Anything too stupid to be spoken is sung. – Voltaire
What’s the point of ELV enduring the endless, mind-numbing, soul-stealing stroll through Treasure Island (or TI or whatever the f*ck they’re calling it these days) to eat a bowl(s) of stew that was certain to be shameful?
Why, for old time’s sake of course! Plus the fact that a good bowl of red is about as rare as surströmming in these here parts.
The fact is, ELV, in his younger, thinner, more promising years, actually went to the original Gilley’s — when it, country music, line dancing, and John Travolta were all at the top of their fame. Having endured that long night among mullet be-coiffed knuckle draggers who seemed to get pissed off at the drop of a hat, we became so fascinated with the sub-culture we swore to preserve its in-bred purity by avoiding it for the rest of our life. So, for thirty years we’ve done just that. But chili being chili, it can have a powerful draw on our appetite, and three complete decades is a long enough embargo for any sub-culture. So, we broke our vow, waded through the faux Texas tomfoolery and found that some things (especially in the country milieu) never change: all four blew chunks then and still do.
First of all, take country music….please! Anthony Robert Curtas — the Official Number One Son of ELV — summed up country music best when he was still in high school: “It is music without metaphor,* for people who wouldn’t understand it if it had any.”** He was 16 years old when he said those words.

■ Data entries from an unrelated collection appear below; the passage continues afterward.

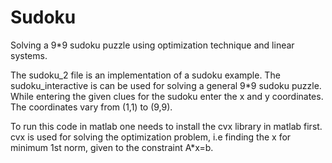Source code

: # Sudoku
Solving a 9*9 sudoku puzzle using optimization technique and linear systems.

The sudoku_2 file is an implementation of a sudoku example.
The sudoku_interactive is can be used for solving a general 9*9 sudoku puzzle.
While entering the given clues for the sudoku enter the x and y coordinates. 
The coordinates vary from (1,1) to (9,9).

To run this code in matlab one needs to install the cvx library in matlab first.
cvx is used for solving the optimization problem, i.e finding the x for minimum 1st norm, given to the constraint A*x=b.
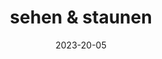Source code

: ---
title: sehen & staunen
date: 2023-20-05

type: landing

sections:
  - block: markdown
    content:
      title:
      subtitle:
      text: |-
        <html lang="en" dir="ltr"> <head> <meta charset="utf-8"> <title>Masonry Image Gallery with Lightbox | CodingNepal</title> <link rel="stylesheet" href="style.css"> <meta name="viewport" content="width=device-width, initial-scale=1.0"> <link rel="stylesheet" href="https://unicons.iconscout.com/release/v4.0.0/css/line.css"> <script src="script.js" defer></script> </head> <body> <h1></h1> <div class="lightbox"> <div class="wrapper"> <header> <div class="details"> <i class=""></i> <span></span> </div> <div class="buttons"><i class="close-icon uil uil-times"></i></div> </header> <div class="preview-img"> <div class="img"><img src="" alt="preview-img"></div> </div> </div> </div> <section class="gallery"> <ul class="images">
        <li class="img"><img src="images/img-1.jpg" alt="img"></li>
        <li class="img"><img src="images/img-2.jpg" alt="img"></li>
        <li class="img"><img src="images/img-3.jpg" alt="img"></li>
        <li class="img"><img src="images/img-4.jpg" alt="img"></li>
        <li class="img"><img src="images/img-5.jpg" alt="img"></li>
        <li class="img"><img src="images/img-6.jpg" alt="img"></li>
        <li class="img"><img src="images/img-7.jpg" alt="img"></li>
        <li class="img"><img src="images/img-8.jpg" alt="img"></li>
        <li class="img"><img src="images/img-9.jpg" alt="img"></li>
        <li class="img"><img src="images/img-10.jpg" alt="img"></li>
        <li class="img"><img src="images/img-11.jpg" alt="img"></li>
        <li class="img"><img src="images/img-12.jpg" alt="img"></li>
        <li class="img"><img src="images/img-13.jpg" alt="img"></li>
        <li class="img"><img src="images/img-14.jpg" alt="img"></li>
        <li class="img"><img src="images/img-15.jpg" alt="img"></li>
        <li class="img"><img src="images/img-16.jpg" alt="img"></li>
        <li class="img"><img src="images/img-17.jpg" alt="img"></li>
        <li class="img"><img src="images/img-18.jpg" alt="img"></li>
        <li class="img"><img src="images/img-19.jpg" alt="img"></li>
        <li class="img"><img src="images/img-20.jpg" alt="img"></li>
        <li class="img"><img src="images/img-21.jpg" alt="img"></li>
        <li class="img"><img src="images/img-22.jpg" alt="img"></li>
        <li class="img"><img src="images/img-23.jpg" alt="img"></li>
        <li class="img"><img src="images/img-24.jpg" alt="img"></li>
        <li class="img"><img src="images/img-25.jpg" alt="img"></li>
        <li class="img"><img src="images/img-26.jpg" alt="img"></li>
        <li class="img"><img src="images/img-27.jpg" alt="img"></li>
        <li class="img"><img src="images/img-28.jpg" alt="img"></li>
        <li class="img"><img src="images/img-29.jpg" alt="img"></li>
        <li class="img"><img src="images/img-30.jpg" alt="img"></li>
        <li class="img"><img src="images/img-31.jpg" alt="img"></li>
        <li class="img"><img src="images/img-32.jpg" alt="img"></li>
        <li class="img"><img src="images/img-33.jpg" alt="img"></li>
        <li class="img"><img src="images/img-34.jpg" alt="img"></li>
        <li class="img"><img src="images/img-35.jpg" alt="img"></li>
        <li class="img"><img src="images/img-37.jpg" alt="img"></li>
        <li class="img"><img src="images/img-38.jpg" alt="img"></li>
        <li class="img"><img src="images/img-39.jpg" alt="img"></li>
        <li class="img"><img src="images/img-40.jpg" alt="img"></li>
        <li class="img"><img src="images/img-41.jpg" alt="img"></li>
        <li class="img"><img src="images/img-42.jpg" alt="img"></li>
        <li class="img"><img src="images/img-43.jpg" alt="img"></li>
        <li class="img"><img src="images/img-44.jpg" alt="img"></li>
        <li class="img"><img src="images/img-45.jpg" alt="img"></li>
        <li class="img"><img src="images/img-46.jpg" alt="img"></li>
        <li class="img"><img src="images/img-47.jpg" alt="img"></li>
        <li class="img"><img src="images/img-48.jpg" alt="img"></li>
        <li class="img"><img src="images/img-49.jpg" alt="img"></li>
        <li class="img"><img src="images/img-50.jpg" alt="img"></li>
        <li class="img"><img src="images/img-51.jpg" alt="img"></li>
        <li class="img"><img src="images/img-52.jpg" alt="img"></li>
        <li class="img"><img src="images/img-53.jpg" alt="img"></li>
        <li class="img"><img src="images/img-54.jpg" alt="img"></li>
        <li class="img"><img src="images/img-55.jpg" alt="img"></li>
        <li class="img"><img src="images/img-56.jpg" alt="img"></li>
        <li class="img"><img src="images/img-57.jpg" alt="img"></li>
        <li class="img"><img src="images/img-58.jpg" alt="img"></li>
        <li class="img"><img src="images/img-59.jpg" alt="img"></li>
        <li class="img"><img src="images/img-60.jpg" alt="img"></li>
        <li class="img"><img src="images/img-61.jpg" alt="img"></li>
        <li class="img"><img src="images/img-62.jpg" alt="img"></li>
        <li class="img"><img src="images/img-63.jpg" alt="img"></li>
        <li class="img"><img src="images/img-64.jpg" alt="img"></li>
        <li class="img"><img src="images/img-65.jpg" alt="img"></li>
        <li class="img"><img src="images/img-66.jpg" alt="img"></li>
        <li class="img"><img src="images/img-67.jpg" alt="img"></li>
        <li class="img"><img src="images/img-68.jpg" alt="img"></li>
        <li class="img"><img src="images/img-69.jpg" alt="img"></li>
        <li class="img"><img src="images/img-70.jpg" alt="img"></li>
        <li class="img"><img src="images/img-71.jpg" alt="img"></li>
        <li class="img"><img src="images/img-72.jpg" alt="img"></li>
        <li class="img"><img src="images/img-73.jpg" alt="img"></li>
        <li class="img"><img src="images/img-74.jpg" alt="img"></li>
        <li class="img"><img src="images/img-75.jpg" alt="img"></li>
        <li class="img"><img src="images/img-76.jpg" alt="img"></li>
        <li class="img"><img src="images/img-77.jpg" alt="img"></li>
        <li class="img"><img src="images/img-78.jpg" alt="img"></li>
        <li class="img"><img src="images/img-79.jpg" alt="img"></li>
        <li class="img"><img src="images/img-80.jpg" alt="img"></li>
        <li class="img"><img src="images/img-81.jpg" alt="img"></li>
        <li class="img"><img src="images/img-82.jpg" alt="img"></li>
        <li class="img"><img src="images/img-83.jpg" alt="img"></li>
        <li class="img"><img src="images/img-84.jpg" alt="img"></li>
        <li class="img"><img src="images/img-85.jpg" alt="img"></li>
        <li class="img"><img src="images/img-86.jpg" alt="img"></li>
        <li class="img"><img src="images/img-87.jpg" alt="img"></li>
        <li class="img"><img src="images/img-88.jpg" alt="img"></li>
        <li class="img"><img src="images/img-89.jpg" alt="img"></li>
        <li class="img"><img src="images/img-90.jpg" alt="img"></li>
        <li class="img"><img src="images/img-91.jpg" alt="img"></li>
        <li class="img"><img src="images/img-92.jpg" alt="img"></li>
        <li class="img"><img src="images/img-93.jpg" alt="img"></li>
        <li class="img"><img src="images/img-94.jpg" alt="img"></li>
        <li class="img"><img src="images/img-95.jpg" alt="img"></li>
        <li class="img"><img src="images/img-96.jpg" alt="img"></li>
        <li class="img"><img src="images/img-97.jpg" alt="img"></li>
        <li class="img"><img src="images/img-98.jpg" alt="img"></li>
        <li class="img"><img src="images/img-99.jpg" alt="img"></li>
        <li class="img"><img src="images/img-100.jpg" alt="img"></li>
        <li class="img"><img src="images/img-101.jpg" alt="img"></li>
        <li class="img"><img src="images/img-102.jpg" alt="img"></li>
        <li class="img"><img src="images/img-103.jpg" alt="img"></li> </ul> </section> </body> </html>
    design:
      columns: '1'
---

Then there is line dancing…or, as ELV likes to call it: dancing for people who can’t. We first were exposed to the scourge of line dancing when the original Gilley’s appeared in one of the stupidest movies of all time — Urban Cowboy — the premise of which was fake-cowboy-Travolta overcoming his fears of riding a fake bull by doing the Texas two-step. Yeah, that was about it. Needless to say, the movie was a big hit with the country music/line dancing crowd.***
Gilley’s (either the original, or its franchises), like country music, is deeply steeped in bull. That fake bull is still around for strippers and conventioneers to pose and ride on, but the macho, blue collar misery is gone, sanitized for mass, uncoordinated consumption by middle managers everywhere.
And then there’s the food. Back in 1980, it was cheap, bad Texas barbecue (brisket and beef ribs mainly), washed down with cheap, bad Texas beer. Here, we opted for two chilies — red beef and green pork — on the theory they would be the least offensive, most authentic things on the menu.
Wrong again, testicle breath.
They were about as convincing in their authenticity as John Travolta pretending to like Olivia Newton-John. Both came out so fast it felt like the waiter must have had them in her hip pocket. Neither was hot — tepid was more like it — and seasoning, as in the use of actual chile peppers in the bowl of chili, seems to be a concept unfamiliar to this kitchen. The pork stew did have a slightly pleasant smokey finish to it, but whatever “award” it claims to have won, must have been from the owner’s wife. The beef was no better or worse than a can of Hormel’s topped with government discount cheese. We endured these indignities sitting on the quite nice, open-air patio alongside the Strip, with our meal being punctuated by squeals from cowboy-booted school teachers pretending to have more fun than they really were, while their paunchy, passive husbands ignored them.
Just another day at Gilley’s. Just another reason we’ll wait another thirty years before returning.
ELV’s lunch for one that could’ve fed two came to $24, including a $5 tip.
In the Treasure Island (or whatever they call it these days) Hotel and Casino
3300 Las Vegas Blvd. South
Las Vegas, NV 89109
* Rock and roll may be bad poetry, but at least it aspires to be something other than literal.
** Well played, apple-who-obviously-fell-close-to-the-tree.
*** One of the head-scratching things about country music is its continued popularity despite a resolute lack of originality. Everything invented and refined by Hank Williams, Johnny Cash and others just gets endlessly recycled to the seemingly boundless, uncritical love of its fans. Sort of like giving a three year old the same present she got last year and watching her squeal with joy.